» Aim of the exercise:
An exact copy of the lines of the listing below between the "You are welcome to help out!" line and the "Los cambios que" line, both included, is the whole answer; please omit the pictures.
----
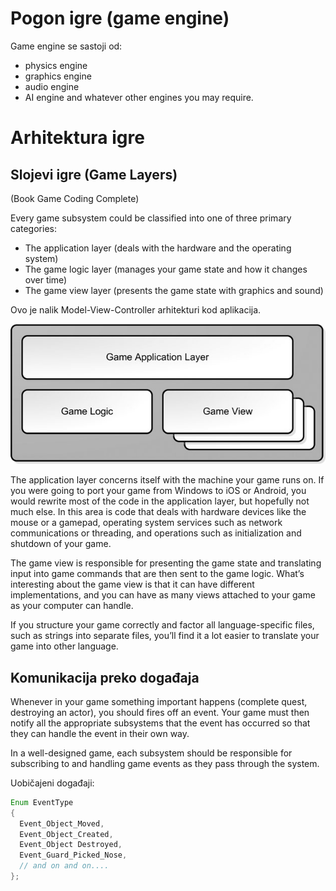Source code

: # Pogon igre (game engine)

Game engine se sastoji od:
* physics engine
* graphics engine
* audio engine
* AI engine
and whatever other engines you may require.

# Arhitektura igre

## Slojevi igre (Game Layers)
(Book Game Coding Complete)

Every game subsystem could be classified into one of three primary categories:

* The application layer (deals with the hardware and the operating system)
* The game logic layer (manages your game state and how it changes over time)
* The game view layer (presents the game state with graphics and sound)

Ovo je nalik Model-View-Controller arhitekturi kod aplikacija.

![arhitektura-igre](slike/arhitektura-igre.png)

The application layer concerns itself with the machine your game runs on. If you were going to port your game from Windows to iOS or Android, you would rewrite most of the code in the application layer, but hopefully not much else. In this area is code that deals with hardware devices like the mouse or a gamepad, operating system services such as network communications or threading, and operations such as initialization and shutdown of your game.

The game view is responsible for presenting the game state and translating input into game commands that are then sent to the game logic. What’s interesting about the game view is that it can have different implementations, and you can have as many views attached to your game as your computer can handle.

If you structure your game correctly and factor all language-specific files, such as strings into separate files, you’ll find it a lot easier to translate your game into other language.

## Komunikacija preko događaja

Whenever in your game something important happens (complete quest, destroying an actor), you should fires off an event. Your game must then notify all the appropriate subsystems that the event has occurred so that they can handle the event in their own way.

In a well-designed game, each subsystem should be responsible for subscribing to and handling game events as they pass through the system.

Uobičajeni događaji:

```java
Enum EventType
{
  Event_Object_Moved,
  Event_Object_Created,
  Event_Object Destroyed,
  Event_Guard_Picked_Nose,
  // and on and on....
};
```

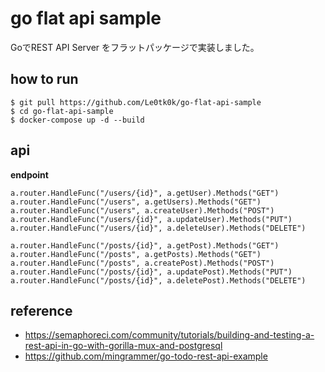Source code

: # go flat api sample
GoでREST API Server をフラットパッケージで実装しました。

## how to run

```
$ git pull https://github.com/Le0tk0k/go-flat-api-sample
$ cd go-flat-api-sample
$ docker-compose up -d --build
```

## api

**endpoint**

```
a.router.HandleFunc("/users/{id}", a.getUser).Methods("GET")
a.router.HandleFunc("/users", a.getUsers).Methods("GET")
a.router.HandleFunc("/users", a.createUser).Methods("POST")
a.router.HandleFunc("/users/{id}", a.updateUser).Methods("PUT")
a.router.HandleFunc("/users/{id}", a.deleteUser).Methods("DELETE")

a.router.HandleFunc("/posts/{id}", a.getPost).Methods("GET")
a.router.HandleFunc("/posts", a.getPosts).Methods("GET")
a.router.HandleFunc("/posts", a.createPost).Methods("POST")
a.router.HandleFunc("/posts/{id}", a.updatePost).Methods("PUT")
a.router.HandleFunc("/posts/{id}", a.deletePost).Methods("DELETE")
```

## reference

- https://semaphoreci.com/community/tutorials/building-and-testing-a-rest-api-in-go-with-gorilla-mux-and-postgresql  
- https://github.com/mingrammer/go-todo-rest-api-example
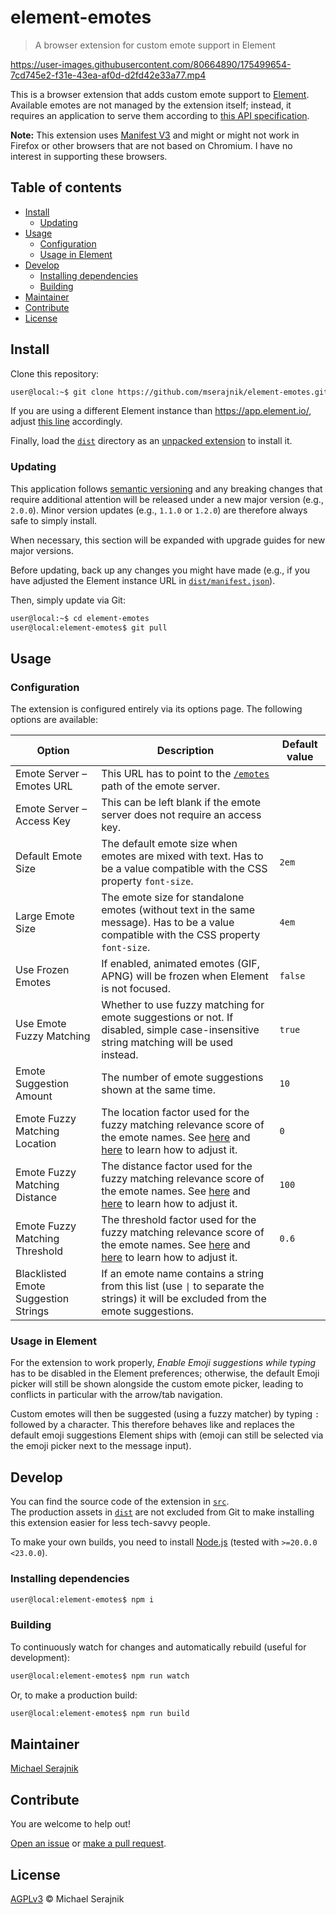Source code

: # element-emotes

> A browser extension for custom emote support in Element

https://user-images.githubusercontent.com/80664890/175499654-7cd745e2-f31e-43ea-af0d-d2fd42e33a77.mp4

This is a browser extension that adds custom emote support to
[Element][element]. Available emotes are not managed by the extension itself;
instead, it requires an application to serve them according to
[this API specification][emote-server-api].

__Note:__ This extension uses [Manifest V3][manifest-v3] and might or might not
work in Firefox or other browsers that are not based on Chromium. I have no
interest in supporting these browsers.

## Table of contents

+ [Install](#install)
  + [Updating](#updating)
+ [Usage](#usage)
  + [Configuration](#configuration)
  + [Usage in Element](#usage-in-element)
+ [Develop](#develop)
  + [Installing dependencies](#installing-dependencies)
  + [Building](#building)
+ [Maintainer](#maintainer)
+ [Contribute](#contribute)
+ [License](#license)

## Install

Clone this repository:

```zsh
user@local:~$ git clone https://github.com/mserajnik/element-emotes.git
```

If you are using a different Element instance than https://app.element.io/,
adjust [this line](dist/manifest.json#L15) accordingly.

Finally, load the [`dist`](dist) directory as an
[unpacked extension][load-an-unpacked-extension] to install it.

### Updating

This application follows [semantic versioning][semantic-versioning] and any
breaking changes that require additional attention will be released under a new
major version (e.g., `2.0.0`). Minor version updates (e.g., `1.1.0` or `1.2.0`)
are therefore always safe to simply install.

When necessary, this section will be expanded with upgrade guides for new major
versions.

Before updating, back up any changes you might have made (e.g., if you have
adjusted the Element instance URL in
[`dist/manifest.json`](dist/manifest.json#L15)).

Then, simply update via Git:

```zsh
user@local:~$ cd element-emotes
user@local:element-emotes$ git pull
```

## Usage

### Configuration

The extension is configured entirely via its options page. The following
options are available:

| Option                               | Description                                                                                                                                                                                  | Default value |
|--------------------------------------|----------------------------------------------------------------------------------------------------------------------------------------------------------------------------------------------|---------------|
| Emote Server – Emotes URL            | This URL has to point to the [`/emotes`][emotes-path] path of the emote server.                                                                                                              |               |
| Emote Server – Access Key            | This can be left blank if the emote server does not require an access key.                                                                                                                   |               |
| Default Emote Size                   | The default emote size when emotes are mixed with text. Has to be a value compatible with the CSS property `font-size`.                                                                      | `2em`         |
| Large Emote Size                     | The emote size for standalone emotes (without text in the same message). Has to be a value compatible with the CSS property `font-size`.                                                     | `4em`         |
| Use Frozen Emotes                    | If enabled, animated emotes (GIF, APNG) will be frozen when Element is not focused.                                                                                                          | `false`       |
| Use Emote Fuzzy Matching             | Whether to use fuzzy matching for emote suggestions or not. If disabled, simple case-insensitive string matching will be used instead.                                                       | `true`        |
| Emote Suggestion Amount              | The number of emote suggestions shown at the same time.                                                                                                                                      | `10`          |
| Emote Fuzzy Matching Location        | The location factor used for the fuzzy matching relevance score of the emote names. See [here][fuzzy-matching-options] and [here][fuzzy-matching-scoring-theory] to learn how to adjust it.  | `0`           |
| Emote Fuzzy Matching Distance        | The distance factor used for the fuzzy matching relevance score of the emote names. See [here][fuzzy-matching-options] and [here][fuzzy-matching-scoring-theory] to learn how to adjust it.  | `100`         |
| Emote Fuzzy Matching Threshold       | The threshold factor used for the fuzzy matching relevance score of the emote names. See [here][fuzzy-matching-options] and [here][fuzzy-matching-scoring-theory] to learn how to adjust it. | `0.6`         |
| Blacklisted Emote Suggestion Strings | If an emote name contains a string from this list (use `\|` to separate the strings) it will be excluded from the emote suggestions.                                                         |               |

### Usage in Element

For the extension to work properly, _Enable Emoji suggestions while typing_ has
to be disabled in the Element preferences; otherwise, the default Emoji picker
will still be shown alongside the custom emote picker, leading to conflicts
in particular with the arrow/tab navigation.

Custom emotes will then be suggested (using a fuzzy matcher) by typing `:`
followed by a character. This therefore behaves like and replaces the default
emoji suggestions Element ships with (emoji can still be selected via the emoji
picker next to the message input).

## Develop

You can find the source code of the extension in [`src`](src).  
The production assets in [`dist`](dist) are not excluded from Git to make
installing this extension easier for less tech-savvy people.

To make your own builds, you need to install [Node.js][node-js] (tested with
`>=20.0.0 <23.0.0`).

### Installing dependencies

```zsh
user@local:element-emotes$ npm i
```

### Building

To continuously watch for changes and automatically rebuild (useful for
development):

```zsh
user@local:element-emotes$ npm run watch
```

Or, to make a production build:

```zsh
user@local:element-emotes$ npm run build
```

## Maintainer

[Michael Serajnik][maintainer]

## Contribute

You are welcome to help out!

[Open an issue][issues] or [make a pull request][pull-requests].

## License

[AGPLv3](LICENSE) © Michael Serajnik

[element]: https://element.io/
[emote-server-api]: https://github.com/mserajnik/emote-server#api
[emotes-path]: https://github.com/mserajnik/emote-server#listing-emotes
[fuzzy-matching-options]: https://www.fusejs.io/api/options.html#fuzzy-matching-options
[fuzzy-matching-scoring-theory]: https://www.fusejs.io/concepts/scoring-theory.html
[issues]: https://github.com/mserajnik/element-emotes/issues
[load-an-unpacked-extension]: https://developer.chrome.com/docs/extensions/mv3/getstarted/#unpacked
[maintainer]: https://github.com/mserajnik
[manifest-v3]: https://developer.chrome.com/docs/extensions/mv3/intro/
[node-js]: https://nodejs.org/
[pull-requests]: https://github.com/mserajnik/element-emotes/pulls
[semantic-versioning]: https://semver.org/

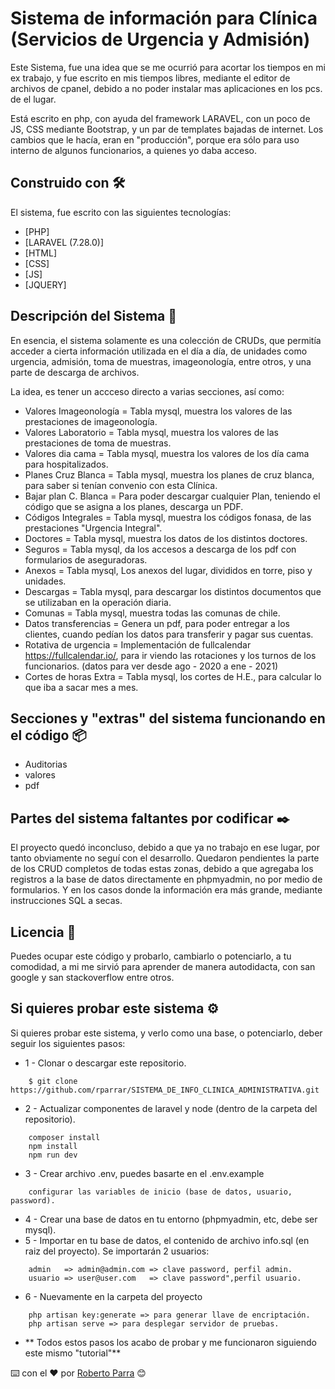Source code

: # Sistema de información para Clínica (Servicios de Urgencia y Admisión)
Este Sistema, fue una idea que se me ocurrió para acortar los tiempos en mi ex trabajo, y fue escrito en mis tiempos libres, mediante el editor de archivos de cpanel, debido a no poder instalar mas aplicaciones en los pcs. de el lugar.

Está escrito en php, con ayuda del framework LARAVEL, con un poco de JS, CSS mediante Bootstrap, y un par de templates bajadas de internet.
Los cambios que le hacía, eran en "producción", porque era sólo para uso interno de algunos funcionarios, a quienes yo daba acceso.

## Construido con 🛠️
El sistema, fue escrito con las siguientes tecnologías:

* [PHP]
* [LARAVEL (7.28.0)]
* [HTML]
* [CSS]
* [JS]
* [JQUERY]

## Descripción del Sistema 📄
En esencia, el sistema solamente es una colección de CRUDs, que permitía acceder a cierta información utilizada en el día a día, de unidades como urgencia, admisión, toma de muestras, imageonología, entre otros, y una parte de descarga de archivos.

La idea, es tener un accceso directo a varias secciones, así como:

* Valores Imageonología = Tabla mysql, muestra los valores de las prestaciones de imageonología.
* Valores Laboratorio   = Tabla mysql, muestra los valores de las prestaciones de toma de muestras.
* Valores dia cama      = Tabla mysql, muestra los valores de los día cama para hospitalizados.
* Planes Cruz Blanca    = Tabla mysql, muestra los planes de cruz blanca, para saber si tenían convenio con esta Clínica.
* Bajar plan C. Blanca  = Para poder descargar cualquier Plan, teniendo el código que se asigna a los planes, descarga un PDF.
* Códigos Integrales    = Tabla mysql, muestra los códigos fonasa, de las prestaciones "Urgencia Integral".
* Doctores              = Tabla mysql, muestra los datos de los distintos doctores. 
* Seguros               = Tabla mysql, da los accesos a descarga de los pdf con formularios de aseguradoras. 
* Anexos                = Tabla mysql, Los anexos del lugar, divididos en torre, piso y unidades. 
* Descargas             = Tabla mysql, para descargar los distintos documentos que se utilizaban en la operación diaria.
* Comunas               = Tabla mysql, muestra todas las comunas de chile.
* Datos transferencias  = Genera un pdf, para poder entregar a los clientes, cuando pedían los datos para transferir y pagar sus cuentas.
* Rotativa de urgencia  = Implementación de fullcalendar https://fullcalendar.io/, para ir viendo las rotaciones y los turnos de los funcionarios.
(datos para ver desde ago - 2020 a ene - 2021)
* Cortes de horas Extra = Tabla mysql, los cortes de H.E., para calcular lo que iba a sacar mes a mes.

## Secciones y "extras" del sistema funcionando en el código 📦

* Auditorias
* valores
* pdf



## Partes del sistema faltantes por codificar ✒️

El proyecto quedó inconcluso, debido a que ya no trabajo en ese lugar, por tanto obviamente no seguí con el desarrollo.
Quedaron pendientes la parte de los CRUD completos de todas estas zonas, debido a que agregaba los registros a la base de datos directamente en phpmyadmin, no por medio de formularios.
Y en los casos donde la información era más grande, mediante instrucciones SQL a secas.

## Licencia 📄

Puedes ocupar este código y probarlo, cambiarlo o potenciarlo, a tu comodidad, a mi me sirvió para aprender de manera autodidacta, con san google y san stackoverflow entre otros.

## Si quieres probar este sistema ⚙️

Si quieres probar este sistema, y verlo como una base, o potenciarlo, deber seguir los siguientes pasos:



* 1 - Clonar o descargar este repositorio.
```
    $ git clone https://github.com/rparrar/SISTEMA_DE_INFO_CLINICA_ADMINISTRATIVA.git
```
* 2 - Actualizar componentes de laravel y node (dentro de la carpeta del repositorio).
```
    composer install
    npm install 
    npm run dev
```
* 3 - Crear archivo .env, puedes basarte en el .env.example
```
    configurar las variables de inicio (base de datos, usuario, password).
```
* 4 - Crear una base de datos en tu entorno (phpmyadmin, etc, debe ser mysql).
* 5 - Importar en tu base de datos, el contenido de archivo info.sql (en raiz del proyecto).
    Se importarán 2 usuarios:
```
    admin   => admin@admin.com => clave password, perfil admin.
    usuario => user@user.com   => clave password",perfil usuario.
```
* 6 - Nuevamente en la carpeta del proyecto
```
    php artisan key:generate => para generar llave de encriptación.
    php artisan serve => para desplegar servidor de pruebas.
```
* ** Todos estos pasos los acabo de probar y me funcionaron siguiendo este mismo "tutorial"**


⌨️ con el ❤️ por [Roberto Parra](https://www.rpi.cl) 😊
----
» Task result:
You are welcome to help out!

[Open an issue][issues] or [make a pull request][pull-requests].

## License

[AGPLv3](LICENSE) © Michael Serajnik

[element]: https://element.io/
[emote-server-api]: https://github.com/mserajnik/emote-server#api
[emotes-path]: https://github.com/mserajnik/emote-server#listing-emotes
[fuzzy-matching-options]: https://www.fusejs.io/api/options.html#fuzzy-matching-options
[fuzzy-matching-scoring-theory]: https://www.fusejs.io/concepts/scoring-theory.html
[issues]: https://github.com/mserajnik/element-emotes/issues
[load-an-unpacked-extension]: https://developer.chrome.com/docs/extensions/mv3/getstarted/#unpacked
[maintainer]: https://github.com/mserajnik
[manifest-v3]: https://developer.chrome.com/docs/extensions/mv3/intro/
[node-js]: https://nodejs.org/
[pull-requests]: https://github.com/mserajnik/element-emotes/pulls
[semantic-versioning]: https://semver.org/

Source code

: # Sistema de información para Clínica (Servicios de Urgencia y Admisión)
Este Sistema, fue una idea que se me ocurrió para acortar los tiempos en mi ex trabajo, y fue escrito en mis tiempos libres, mediante el editor de archivos de cpanel, debido a no poder instalar mas aplicaciones en los pcs. de el lugar.

Está escrito en php, con ayuda del framework LARAVEL, con un poco de JS, CSS mediante Bootstrap, y un par de templates bajadas de internet.
Los cambios que le hacía, eran en "producción", porque era sólo para uso interno de algunos funcionarios, a quienes yo daba acceso.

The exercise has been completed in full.